I'm writing a fluent api for constructing business data concepts to setup integration and regression tests.
I have the following:
public AndWithContext<T> AndWith(Action<T> withAction)
{
withAction(_instance);
return new AndWithContext<T>(_instance);
}
public AndWithContext<TOut> AndWith<TOut>(Func<T, TOut> withContextChangeFunc)
{
var output = withFunc(_instance);
return new AndWithContext<TOut>(output);
}
and an example of how I imagine one would want to use the Action<T>
portion of the api:
workOrder = c.Given<WorkOrder>()
.With(wo => wo.ReferenceNbr = 1234)
.AndWith(wo => wo.SpecOrder = specOrder)
.AndWith(wo => wo.WorkItems = workItems)
.Create();
I'm expecting the call to .AndWith(wo => wo.SpecOrder = specOrder)

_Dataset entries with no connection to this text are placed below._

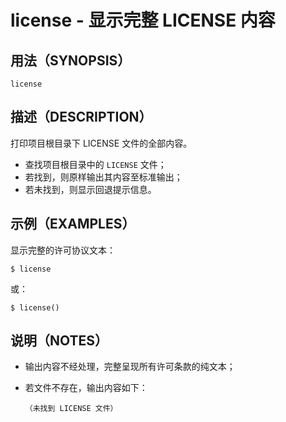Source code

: # license - 显示完整 LICENSE 内容

## 用法（SYNOPSIS）

    license


## 描述（DESCRIPTION）

打印项目根目录下 LICENSE 文件的全部内容。

* 查找项目根目录中的 `LICENSE` 文件；
* 若找到，则原样输出其内容至标准输出；
* 若未找到，则显示回退提示信息。


## 示例（EXAMPLES）

显示完整的许可协议文本：

```shell
$ license
```

或：

```shell
$ license()
```


## 说明（NOTES）

* 输出内容不经处理，完整呈现所有许可条款的纯文本；
* 若文件不存在，输出内容如下：

  ```text
  （未找到 LICENSE 文件）
  ```

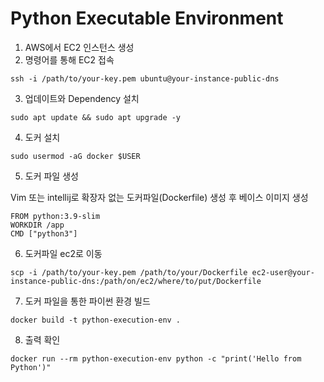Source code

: # Python Executable Environment

1. AWS에서 EC2 인스턴스 생성
2. 명령어를 통해 EC2 접속

```
ssh -i /path/to/your-key.pem ubuntu@your-instance-public-dns
```

3. 업데이트와 Dependency 설치

```
sudo apt update && sudo apt upgrade -y
```

4. 도커 설치

```
sudo usermod -aG docker $USER
```

5. 도커 파일 생성

Vim 또는 intellij로 확장자 없는 도커파일(Dockerfile) 생성 후 베이스 이미지 생성

```
FROM python:3.9-slim
WORKDIR /app
CMD ["python3"]

```

6. 도커파일 ec2로 이동

```
scp -i /path/to/your-key.pem /path/to/your/Dockerfile ec2-user@your-instance-public-dns:/path/on/ec2/where/to/put/Dockerfile
```

7. 도커 파일을 통한 파이썬 환경 빌드

```
docker build -t python-execution-env .
```

8. 출력 확인

```
docker run --rm python-execution-env python -c "print('Hello from Python')"
```
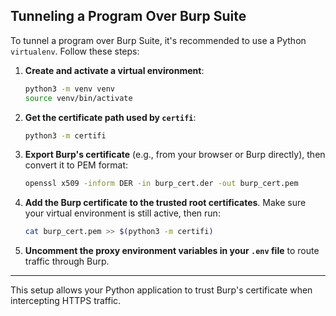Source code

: ## Tunneling a Program Over Burp Suite

To tunnel a program over Burp Suite, it's recommended to use a Python `virtualenv`. Follow these steps:

1. **Create and activate a virtual environment**:
    ```bash
    python3 -m venv venv
    source venv/bin/activate
    ```

2. **Get the certificate path used by `certifi`**:
    ```bash
    python3 -m certifi
    ```

3. **Export Burp's certificate** (e.g., from your browser or Burp directly), then convert it to PEM format:
    ```bash
    openssl x509 -inform DER -in burp_cert.der -out burp_cert.pem
    ```

4. **Add the Burp certificate to the trusted root certificates**.
   Make sure your virtual environment is still active, then run:
    ```bash
    cat burp_cert.pem >> $(python3 -m certifi)
    ```

5. **Uncomment the proxy environment variables in your `.env` file** to route traffic through Burp.

---

This setup allows your Python application to trust Burp's certificate when intercepting HTTPS traffic.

to dispatch to the AndWith(Action<T>)
but it's landing on AndWith<TOut>(Func<T, TOut>)
Yes, I know I can make it work as desired by telling users to write with the following convention when assigning property values inside the context:
workOrder = c.Given<WorkOrder>()
.With(wo => wo.ReferenceNbr = 1234)
.AndWith(wo => {
wo.SpecOrder = specOrder;
wo.WorkItems = workItems;
return wo;
})
.Create();
But that's not the point.
Also interesting to me was that (wo => {wo.SpecOrder = specOrder;})
routes to the correct overload, but removing the braces and semicolon suddenly makes this behave like Func<T, TOut>
.
I'm sure this is happening for my WithContext
signatures too, but calls to my with context are all context shifting calls and are purely for readability and the beginning of the statement, so I kinda don't care about those.